In this article we are going to look at a vital part of forex trading: forex signals. Forex signals are an important part of any strategy or system. They’re the part of the system that spells out excactly what, where and when to trade. To use a sports analogy: If the forex strategy is the gameplan, then the forex signals are the individual plays.
Forex trading signals show in detail how to carry out the system. Where a strategy is a collection of macro strategies, such as either a daytrading, scalping or position trading, signals work on the micro level. They can best be thought of as sets of logical operaters. IF some event happens THEN trade this currency. That is why forex robots and forex expert advisors have even been able to trade. But signals are not just used by robots, but by human traders as well. Today, there is a lot of software that can keep a trader fed with signals. Many companies also offer this service and send signals daily trough email or even sms. If you want to subscribe to one of them, you should use some time researching their track records as most of them will probably use agressive marketing to try to convince you to sing up.
What is the best use for forex trading signals? Some websites will have you believe that forex signals are all that you need to succeed. Other cynical traders will tell you that these signals are worthless. I believe that forex signals are just one of several tools available to the resourcefull trader. You should combine forex signals with good charting software that uses and shows indicators, but not least you should have a sound knowledge of forex trading, so that you can make your own judgement of the suggested trades. I’ve seen a few systems and signals services stressing this part and those are the companies that I would feel most secure with and not the hyped aggressively marketed ones.

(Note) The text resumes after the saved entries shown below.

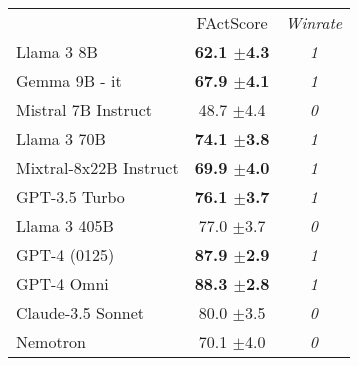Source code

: \begin{NiceTabular}{lcc}
	\CodeBefore
	\Body
	\toprule
&FActScore & \textit{Winrate}\\
	Llama 3 8B & \textbf{62.1 \scriptsize{$\pm$4.3}} & \textit{1}\\
	Gemma 9B - it &\textbf{67.9 \scriptsize{$\pm$4.1}} & \textit{1}\\
	Mistral 7B Instruct &48.7 \scriptsize{$\pm$4.4} & \textit{0}\\
	\midrule
	Llama 3 70B & \textbf{74.1 \scriptsize{$\pm$3.8}} & \textit{1}\\
	Mixtral-8x22B Instruct &\textbf{69.9 \scriptsize{$\pm$4.0}} & \textit{1}\\
	GPT-3.5 Turbo &\textbf{76.1 \scriptsize{$\pm$3.7}} & \textit{1}\\
	\midrule
	Llama 3 405B & 77.0 \scriptsize{$\pm$3.7} & \textit{0}\\
	GPT-4 (0125) &\textbf{87.9 \scriptsize{$\pm$2.9}} & \textit{1}\\
	GPT-4 Omni &\textbf{88.3 \scriptsize{$\pm$2.8}} & \textit{1}\\
	Claude-3.5 Sonnet &80.0 \scriptsize{$\pm$3.5} & \textit{0}\\
	Nemotron &70.1 \scriptsize{$\pm$4.0} & \textit{0}\\
	\bottomrule
\end{NiceTabular}
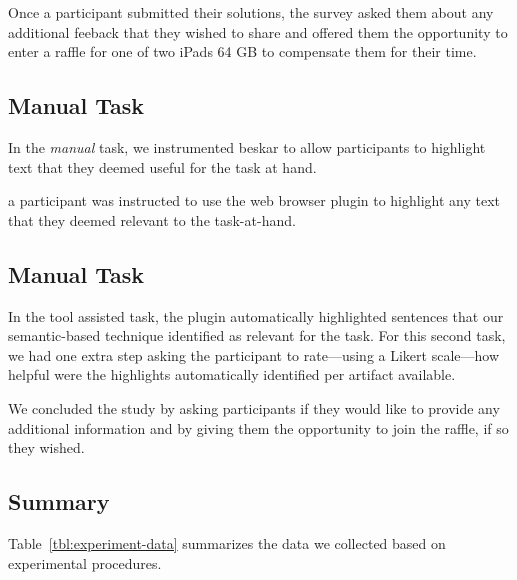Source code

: Once a participant submitted their solutions, the survey
asked them about any additional feeback that they wished to share and 
offered them the opportunity to enter a raffle for one of two iPads 64 GB 
to compensate them for their time.



\subsection{Manual Task}
\label{cp6:procedures-manual}



In the \textit{manual} task, we instrumented \acs{beskar} to allow participants to highlight text that they deemed useful for the task at hand. 





a participant was instructed to use the web browser plugin to highlight any text that they deemed relevant to the task-at-hand. 

\subsection{Manual Task}
\label{cp6:procedures-tool-assisted}


In the tool assisted task, the plugin automatically highlighted sentences that our semantic-based technique identified as relevant for the task. 
For this second task, we had one extra step asking the participant to rate---using a Likert scale---how helpful were the highlights automatically identified per artifact available. 


We concluded the study by asking participants if they would like to provide any additional information and 
by giving them the opportunity to join the raffle, if so they wished. 



\subsection{Summary}



Table~\ref{tbl:experiment-data} summarizes the data we collected based on experimental procedures.


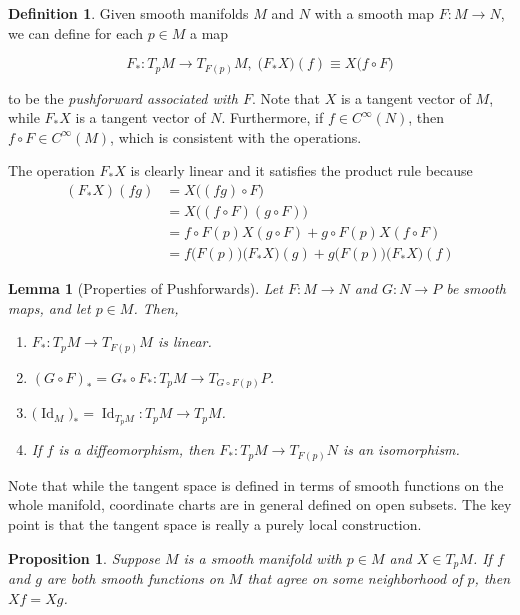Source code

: \documentclass{article}
\DeclareMathOperator{\Id}{Id}
\newtheorem{proposition}[theorem]{Proposition}
\newtheorem{lemma}[theorem]{Lemma}
\theoremstyle{remark}
\theoremstyle{definition}
\newtheorem{definition}{Definition}[section]
\begin{document}
    \begin{definition}
      Given smooth manifolds $M$ and $N$ with a smooth map $F: M \longrightarrow N$, we can define for each $p \in M$ a map

        \[F_*: T_p M \longrightarrow T_{F(p)} M, \; \big(F_* X \big) (f) \equiv X \big( f \circ F \big) \]

      to be the \textit{pushforward associated with $F$}. Note that $X$ is a tangent vector of $M$, while $F_* X$ is a tangent vector of $N$. Furthermore, if $f \in C^\infty(N)$, then $f \circ F \in C^\infty (M)$, which is consistent with the operations. 

      The operation $F_* X$ is clearly linear and it satisfies the product rule because
      \begin{align*}
        (F_* X) (f g) & = X \big((fg) \circ F \big) \\
        & = X \big( (f \circ F) (g \circ F) \big) \\
        & = f \circ F(p) X(g \circ F) + g \circ F(p) X (f \circ F) \\
        & = f\big(F(p)\big) \big( F_* X \big) (g) + g \big( F(p)\big) \big( F_* X\big) (f)
      \end{align*}
    \end{definition}


    \begin{lemma}[Properties of Pushforwards]
      Let $F: M \longrightarrow N$ and $G: N \longrightarrow P$ be smooth maps, and let $p \in M$. Then, 
      \begin{enumerate}
        \item $F_*: T_p M \longrightarrow T_{F(p)} M$ is linear. 
        \item $(G \circ F)_* = G_* \circ F_* : T_p M \longrightarrow T_{G \circ F (p)} P$. 
        \item $\big( \Id_M \big)_* = \Id_{T_p M} : T_p M \longrightarrow T_p M$. 
        \item If $f$ is a diffeomorphism, then $F_*: T_p M \longrightarrow T_{F(p)} N$ is an isomorphism. 
      \end{enumerate}
    \end{lemma}

    Note that while the tangent space is defined in terms of smooth functions on the whole manifold, coordinate charts are in general defined on open subsets. The key point is that the tangent space is really a purely local construction. 

    \begin{proposition}
      Suppose $M$ is a smooth manifold with $p \in M$ and $X \in T_p M$. If $f$ and $g$ are both smooth functions on $M$ that agree on some neighborhood of $p$, then $X f = X g$. 
    \end{proposition}
\end{document}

Let’s look at one example of what a signal may look like and how you use this information. Let’s assume you have signed up for a provider and they send you the first email. Your signal will consists of different info: It will tell you what currency to trade, for example USD/EUR, then it will tell you when to trade it, within 10 minutes or today at 11.40 am. Then it will tell you how to put your stop loss limits and when to take home profits.
But what do you do if the market decides to not agree with your signal prediction? When you choose a signal provider, be sure to understand what budget, or bankroll if you will, that the signal provider has in mind. Some strategies require larger bank rolls than others, so a stop loss limit recommended by a signal may be to large for you.
As you can tell, forex trading signals offer both positives and negatives. They are not meant to stand alone, but rather to be used in combination with other tools.